ORIGINALLY PUBLISHED IN THE PHILADELPHIA EVENING BULLETIN IN DECEMBER 2006.
It is about 325 steps, depending upon the length of your stride, from the door of the tavern, to a wedge of hallowed ground at the corner of Flowers and Bellevue avenues. Here, in Langhorne Borough, rests the gravesite of approximately — by the local historic association’s count — 166 soldiers of the Revolutionary War.
On a recent visit, thoughts alight on dead patriots from the first and second Battles of Trenton (Dec. 25, 1776 and Jan. 2, 1777) as well as the Battle of Princeton (Jan. 3, 1777). They lay under trees, under dirt, under snow, under ice and, oh yes, under a flag that’s at half-mast. Which is not to say that time has stood still in this Bucks County community.
Next door to the cemetery a new restaurant, Bella Tori, just opened in November. I haven’t been to it yet. I am a creature of habit and I frequent the Langhorne Tavern. Walking from that restaurant to the gravesite is not exactly like stepping from the modern world and into the past. The Langhorne Tavern, after all, has been around in one form or another, since 1704.

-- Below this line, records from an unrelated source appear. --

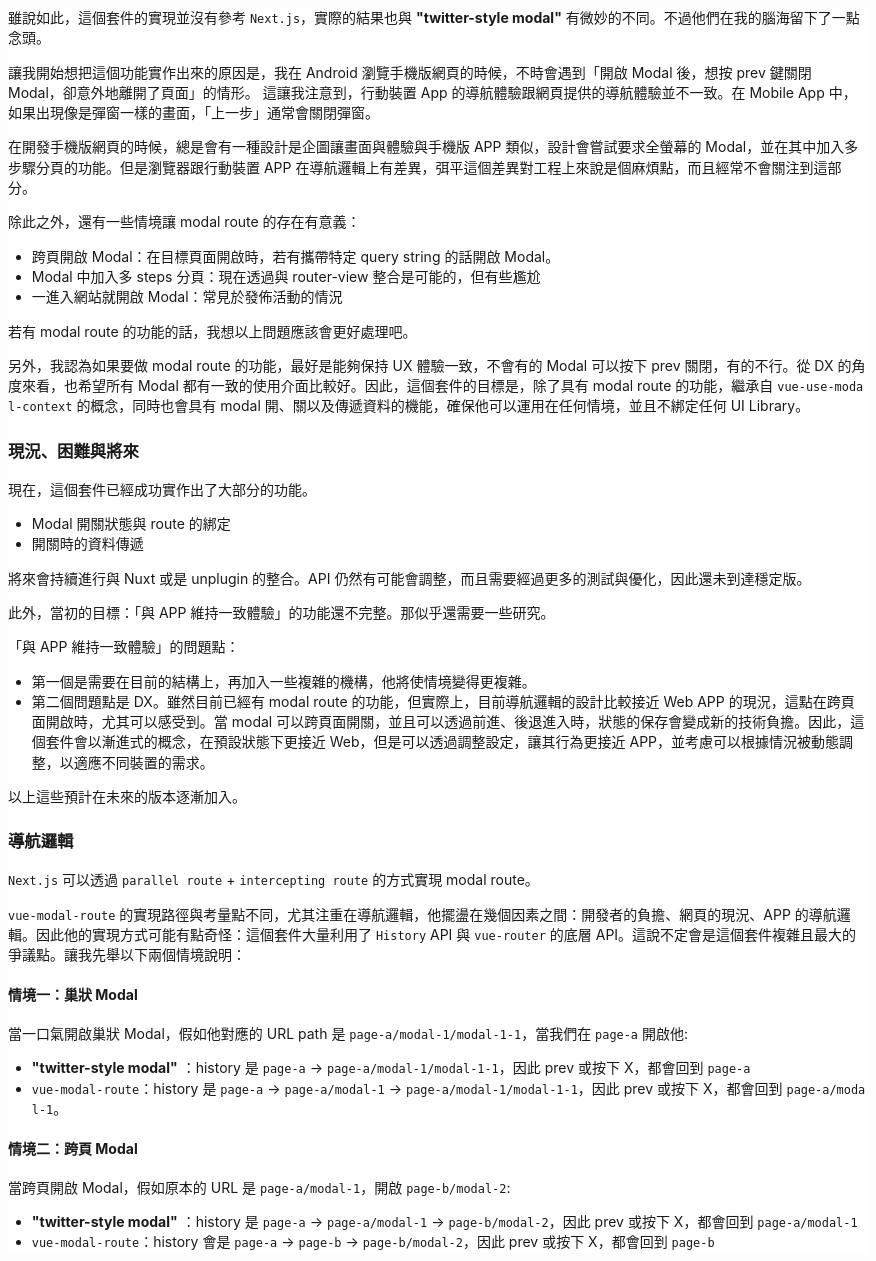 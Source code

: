 雖說如此，這個套件的實現並沒有參考 `Next.js`，實際的結果也與 **"twitter-style modal"** 有微妙的不同。不過他們在我的腦海留下了一點念頭。

讓我開始想把這個功能實作出來的原因是，我在 Android 瀏覽手機版網頁的時候，不時會遇到「開啟 Modal 後，想按 prev 鍵關閉 Modal，卻意外地離開了頁面」的情形。
這讓我注意到，行動裝置 App 的導航體驗跟網頁提供的導航體驗並不一致。在 Mobile App 中，如果出現像是彈窗一樣的畫面，「上一步」通常會關閉彈窗。

在開發手機版網頁的時候，總是會有一種設計是企圖讓畫面與體驗與手機版 APP 類似，設計會嘗試要求全螢幕的 Modal，並在其中加入多步驟分頁的功能。但是瀏覽器跟行動裝置 APP 在導航邏輯上有差異，弭平這個差異對工程上來說是個麻煩點，而且經常不會關注到這部分。

除此之外，還有一些情境讓 modal route 的存在有意義：

- 跨頁開啟 Modal：在目標頁面開啟時，若有攜帶特定 query string 的話開啟 Modal。
- Modal 中加入多 steps 分頁：現在透過與 router-view 整合是可能的，但有些尷尬
- 一進入網站就開啟 Modal：常見於發佈活動的情況

若有 modal route 的功能的話，我想以上問題應該會更好處理吧。

另外，我認為如果要做 modal route 的功能，最好是能夠保持 UX 體驗一致，不會有的 Modal 可以按下 prev 關閉，有的不行。從 DX 的角度來看，也希望所有 Modal 都有一致的使用介面比較好。因此，這個套件的目標是，除了具有 modal route 的功能，繼承自 `vue-use-modal-context` 的概念，同時也會具有 modal 開、關以及傳遞資料的機能，確保他可以運用在任何情境，並且不綁定任何 UI Library。

### 現況、困難與將來
現在，這個套件已經成功實作出了大部分的功能。

- Modal 開關狀態與 route 的綁定
- 開關時的資料傳遞

將來會持續進行與 Nuxt 或是 unplugin 的整合。API 仍然有可能會調整，而且需要經過更多的測試與優化，因此還未到達穩定版。

此外，當初的目標：「與 APP 維持一致體驗」的功能還不完整。那似乎還需要一些研究。

「與 APP 維持一致體驗」的問題點：

- 第一個是需要在目前的結構上，再加入一些複雜的機構，他將使情境變得更複雜。
- 第二個問題點是 DX。雖然目前已經有 modal route 的功能，但實際上，目前導航邏輯的設計比較接近 Web APP 的現況，這點在跨頁面開啟時，尤其可以感受到。當 modal 可以跨頁面開關，並且可以透過前進、後退進入時，狀態的保存會變成新的技術負擔。因此，這個套件會以漸進式的概念，在預設狀態下更接近 Web，但是可以透過調整設定，讓其行為更接近 APP，並考慮可以根據情況被動態調整，以適應不同裝置的需求。

以上這些預計在未來的版本逐漸加入。

### 導航邏輯
`Next.js` 可以透過 `parallel route` + `intercepting route` 的方式實現 modal route。

`vue-modal-route` 的實現路徑與考量點不同，尤其注重在導航邏輯，他擺盪在幾個因素之間：開發者的負擔、網頁的現況、APP 的導航邏輯。因此他的實現方式可能有點奇怪：這個套件大量利用了 `History` API 與 `vue-router` 的底層 API。這說不定會是這個套件複雜且最大的爭議點。讓我先舉以下兩個情境說明：

#### 情境一：巢狀 Modal
當一口氣開啟巢狀 Modal，假如他對應的 URL path 是 `page-a/modal-1/modal-1-1`，當我們在 `page-a` 開啟他:
- **"twitter-style modal"** ：history 是 `page-a` -> `page-a/modal-1/modal-1-1`，因此 prev 或按下 X，都會回到 `page-a`
- `vue-modal-route`：history 是 `page-a` -> `page-a/modal-1` -> `page-a/modal-1/modal-1-1`，因此 prev 或按下 X，都會回到 `page-a/modal-1`。

#### 情境二：跨頁 Modal
當跨頁開啟 Modal，假如原本的 URL 是 `page-a/modal-1`，開啟 `page-b/modal-2`:
- **"twitter-style modal"** ：history 是 `page-a` -> `page-a/modal-1` -> `page-b/modal-2`，因此 prev 或按下 X，都會回到 `page-a/modal-1`
- `vue-modal-route`：history 會是 `page-a` -> `page-b` -> `page-b/modal-2`，因此 prev 或按下 X，都會回到 `page-b`
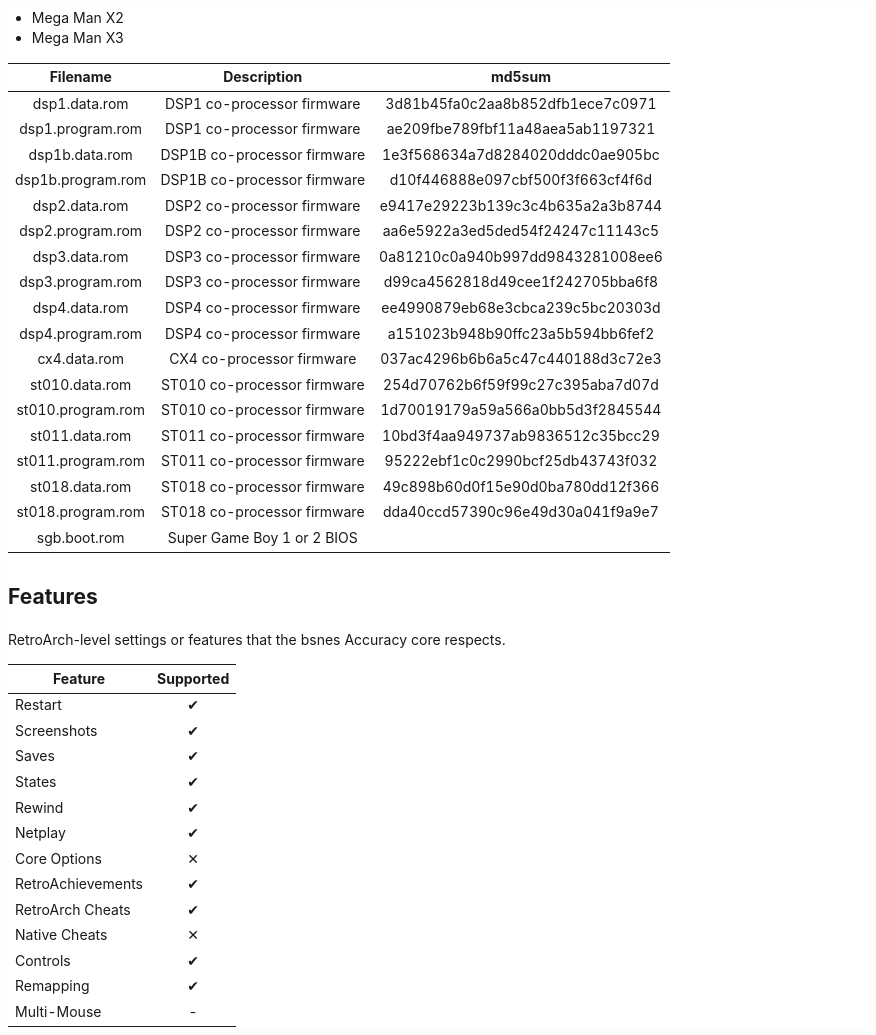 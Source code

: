 - Mega Man X2
- Mega Man X3

|   Filename        |    Description                         |              md5sum              |
|:-----------------:|:--------------------------------------:|:--------------------------------:|
| dsp1.data.rom     | DSP1 co-processor firmware             | 3d81b45fa0c2aa8b852dfb1ece7c0971 |
| dsp1.program.rom  | DSP1 co-processor firmware             | ae209fbe789fbf11a48aea5ab1197321 |
| dsp1b.data.rom    | DSP1B co-processor firmware            | 1e3f568634a7d8284020dddc0ae905bc |
| dsp1b.program.rom | DSP1B co-processor firmware            | d10f446888e097cbf500f3f663cf4f6d |
| dsp2.data.rom     | DSP2 co-processor firmware             | e9417e29223b139c3c4b635a2a3b8744 |
| dsp2.program.rom  | DSP2 co-processor firmware             | aa6e5922a3ed5ded54f24247c11143c5 |
| dsp3.data.rom     | DSP3 co-processor firmware             | 0a81210c0a940b997dd9843281008ee6 |
| dsp3.program.rom  | DSP3 co-processor firmware             | d99ca4562818d49cee1f242705bba6f8 |
| dsp4.data.rom     | DSP4 co-processor firmware             | ee4990879eb68e3cbca239c5bc20303d |
| dsp4.program.rom  | DSP4 co-processor firmware             | a151023b948b90ffc23a5b594bb6fef2 |
| cx4.data.rom      | CX4 co-processor firmware              | 037ac4296b6b6a5c47c440188d3c72e3 |
| st010.data.rom    | ST010 co-processor firmware            | 254d70762b6f59f99c27c395aba7d07d |
| st010.program.rom | ST010 co-processor firmware            | 1d70019179a59a566a0bb5d3f2845544 |
| st011.data.rom    | ST011 co-processor firmware            | 10bd3f4aa949737ab9836512c35bcc29 |
| st011.program.rom | ST011 co-processor firmware            | 95222ebf1c0c2990bcf25db43743f032 |
| st018.data.rom    | ST018 co-processor firmware            | 49c898b60d0f15e90d0ba780dd12f366 |
| st018.program.rom | ST018 co-processor firmware            | dda40ccd57390c96e49d30a041f9a9e7 |
| sgb.boot.rom      | Super Game Boy 1 or 2 BIOS             |                                  |

## Features

RetroArch-level settings or features that the bsnes Accuracy core respects.

| Feature           | Supported |
|-------------------|:---------:|
| Restart           | ✔         |
| Screenshots       | ✔         |
| Saves             | ✔         |
| States            | ✔         |
| Rewind            | ✔         |
| Netplay           | ✔         |
| Core Options      | ✕         |
| RetroAchievements | ✔         |
| RetroArch Cheats  | ✔         |
| Native Cheats     | ✕         |
| Controls          | ✔         |
| Remapping         | ✔         |
| Multi-Mouse       | -         |
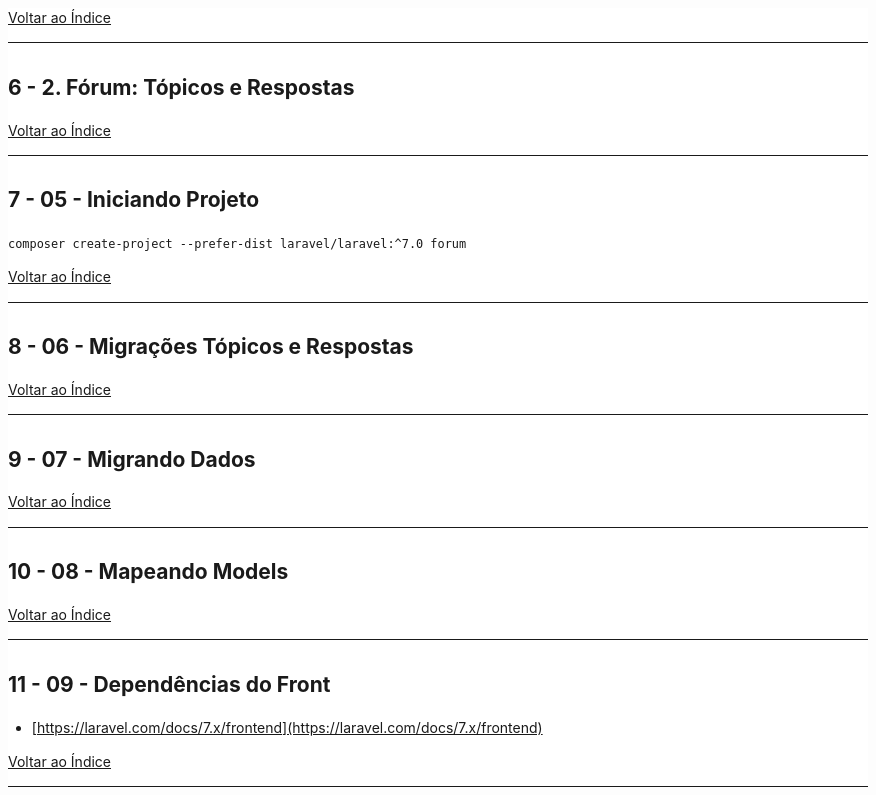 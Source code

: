 

[Voltar ao Índice](#indice)

---


## <a name="parte6">6 - 2. Fórum: Tópicos e Respostas</a>



[Voltar ao Índice](#indice)

---


## <a name="parte7">7 - 05 - Iniciando Projeto</a>

```
composer create-project --prefer-dist laravel/laravel:^7.0 forum
```

[Voltar ao Índice](#indice)

---


## <a name="parte8">8 - 06 - Migrações Tópicos e Respostas</a>



[Voltar ao Índice](#indice)

---


## <a name="parte9">9 - 07 - Migrando Dados</a>



[Voltar ao Índice](#indice)

---


## <a name="parte10">10 - 08 - Mapeando Models</a>



[Voltar ao Índice](#indice)

---


## <a name="parte11">11 - 09 - Dependências do Front</a>

- [https://laravel.com/docs/7.x/frontend](https://laravel.com/docs/7.x/frontend)

[Voltar ao Índice](#indice)

--- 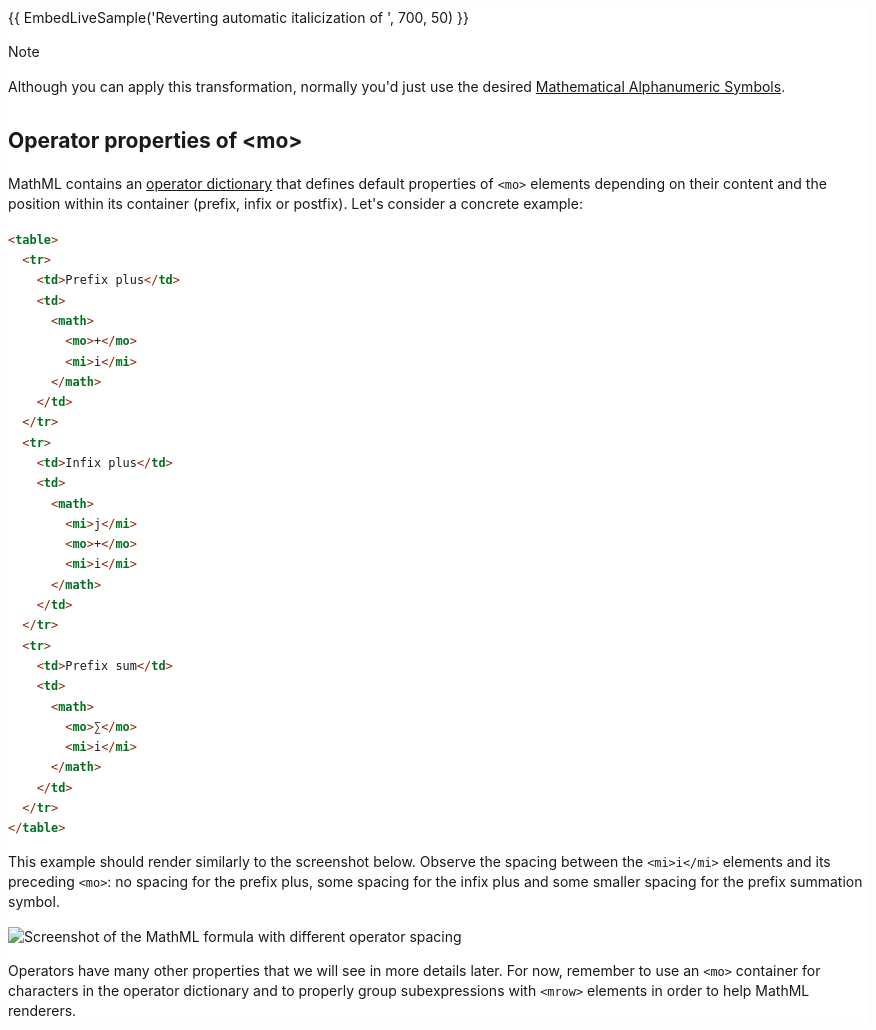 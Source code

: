 {{ EmbedLiveSample('Reverting automatic italicization of <mi>', 700, 50) }}

> [!NOTE]
> Although you can apply this transformation, normally you'd just use the desired [Mathematical Alphanumeric Symbols](https://en.wikipedia.org/wiki/Mathematical_Alphanumeric_Symbols).

## Operator properties of \<mo>

MathML contains an [operator dictionary](https://w3c.github.io/mathml-core/#operator-dictionary-human) that defines default properties of `<mo>` elements depending on their content and the position within its container (prefix, infix or postfix). Let's consider a concrete example:

```html
<table>
  <tr>
    <td>Prefix plus</td>
    <td>
      <math>
        <mo>+</mo>
        <mi>i</mi>
      </math>
    </td>
  </tr>
  <tr>
    <td>Infix plus</td>
    <td>
      <math>
        <mi>j</mi>
        <mo>+</mo>
        <mi>i</mi>
      </math>
    </td>
  </tr>
  <tr>
    <td>Prefix sum</td>
    <td>
      <math>
        <mo>∑</mo>
        <mi>i</mi>
      </math>
    </td>
  </tr>
</table>
```

This example should render similarly to the screenshot below. Observe the spacing between the `<mi>i</mi>` elements and its preceding `<mo>`: no spacing for the prefix plus, some spacing for the infix plus and some smaller spacing for the prefix summation symbol.

![Screenshot of the MathML formula with different operator spacing](operator-spacing.png)

Operators have many other properties that we will see in more details later. For now, remember to use an `<mo>` container for characters in the operator dictionary and to properly group subexpressions with `<mrow>` elements in order to help MathML renderers.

Thinking of just how much routine matters to most of us makes me try to calculate the incalculable, what the dead from a long-ago war gave up before they gave up everything.
“For everything, there is a season,” was not just a nice phrase from the King James Bible for these young men. It was how they lived. Planting in the spring, harvesting in the fall. Doing what those who live on farms have always done, work from dawn until dusk 365 days a year until that moment when they decided to leave their plows to fight for a country that was little more than a declaration scratched upon a document.
That there was a burial site here had long been the stuff of local legend. According to the Historic Langhorne Association an 11-year-old girl, Jane Richardson, looked out her window in the winter of 1776 and saw Washington’s troops as they interred the dead.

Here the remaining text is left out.